How to Care for Your Western Hognose Snake
Hognose snakes are very distinctive snakes, with their upturned nose. This aids digging in the soil in the search for frogs and toads which is their natural prey. In captivity they readily accept frozen rodents. They are also mildly venomous, with the fangs at the rear of their mouth, but are not considered to pose any danger to humans. They have short stocky bodies, a 2ft long hognose can be as bulky as an adult Corn Snake. Females are larger than the males, growing to around 75mc (30″) while the males rarely exceed 50cm (20″.)
Hognoses are lovely calm snakes, although hatchlings can be hissy but settle quickly when handled. They are active during the day
We recommend wooden a vivarium for a Hognose as they are better insulated than glass or plastic tanks, allowing you to keep them at the correct temperature more easily. They are also designed with snakes in mind so escapees are unlikely (Remember to shut the doors properly!). A wooden vivarium will also offer more privacy for the snake.
Reptiles cannot produce their own body heat, so it is important to keep them within a suitable temperature range to help the body function correctly.
House snakes require a temperature gradient of 25°C to 30°C (77°F to 86°F) during the day.

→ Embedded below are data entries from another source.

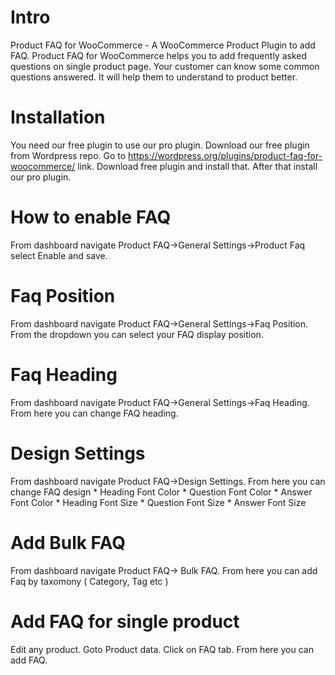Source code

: # Intro
Product FAQ for WooCommerce - A WooCommerce Product Plugin to add FAQ. Product FAQ for WooCommerce helps you to add frequently asked questions on single product page. Your customer can know some common questions answered. It will help them to understand to product better.

# Installation 
You need our free plugin to use our pro plugin. Download our free plugin from Wordpress repo. Go to https://wordpress.org/plugins/product-faq-for-woocommerce/ link. Download free plugin and install that. After that install our pro plugin.

# How to enable FAQ
From dashboard navigate Product FAQ->General Settings->Product Faq select Enable and save. 

# Faq Position
From dashboard navigate Product FAQ->General Settings->Faq Position. From the dropdown you can select your FAQ display position.

# Faq Heading
From dashboard navigate Product FAQ->General Settings->Faq Heading. From here you can change FAQ heading. 

# Design Settings
From dashboard navigate Product FAQ->Design Settings. From here you can change FAQ design
    * Heading Font Color
    * Question Font Color
    * Answer Font Color
    * Heading Font Size
    * Question Font Size
    * Answer Font Size

# Add Bulk FAQ
From dashboard navigate Product FAQ-> Bulk FAQ. From here you can add Faq by taxomony ( Category, Tag etc )

# Add FAQ for single product
Edit any product. Goto Product data. Click on FAQ tab. From here you can add FAQ.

This can be achieved by using a heat mat (stuck on to the wall of the vivarium) and a basking light mounted at one side of the vivarium to create a warmer end of the vivarium. These should both be controlled by thermostats. At night the temperature should drop to around 20°C to 25°C (68°F to 77°F).
It is very important to know what the temperature is, so check regularly with an accurate digital thermometer.
A simple 12 hour light cycle is ideal for House snakes.
UV lighting is not necessary for snakes, although some specialists believe it can be beneficial and really shows off the snakes.
It is important to provide your snake with fresh water every day.
Hides and Décor
The snake will require a few hides in the vivarium so that it can feel secure. By having 2 or 3 in different areas, the snake will be able to choose the one at the best temperature
Plastic plants are also good to use, as these look very attractive in the vivarium as well as offering privacy. Real plants however are a poor choice, as the heat will kill them very quickly and the snakes will often dig them out if their pots.
Feed your snake one defrosted mouse weekly. The mouse should be no bigger than the largest part of the snake. Hognose snakes can eat mice their entire lives – starting off with pinkies as a hatchling and moving up in size as the animal grows.
As snakes do not use energy to warm their bodies (as mammals do) they need less energy to function. Resist the urge to feed your snake more often or oversized prey as this can lead to the snake growing too fast, which can result in the head of the snake not growing at the same speed as the rest of the body. Obesity can also be a problem. If a snake is overfed they have no reason to move around their vivarium and this is detrimental to their health.
The simplest feeding technique is to place the defrosted food in the vivarium near the snake and leave it to feed. The other way is to offer the food on some tongs or tweezers to the snake; they will often strike very quickly then constrict the mouse.
Snakes sometimes refuse to feed while shedding.
Spot-clean your snake’s enclosure as necessary, removing waste as soon as possible. Clean and disinfect the water bowl on a weekly basis. Monthly or more frequently if necessary, change the substrate and completely disinfect the vivarium and decor using a safe reptile disinfectant. Rinse the enclosure thoroughly and allow to dry before replacing the cage decorations.
Snakes regularly shed their skin as they grow, it normally comes off in one piece and no assistance is required.
The first stage in the process is when the eyes go opaque (cloudy) at this point the snake will not want to feed and will hide away, it is best to leave it to do so. After a few days the eyes will clear again but it won’t shed for another 7 to 10 days.
If the snake has trouble removing the skin it is best to put the snake in a tub with some damp moss to help soften the skin and help by gently rubbing.
Hognose Snakes have a lot of character and are great fun to keep. They are easy to maintain and colour morphs are starting to become available!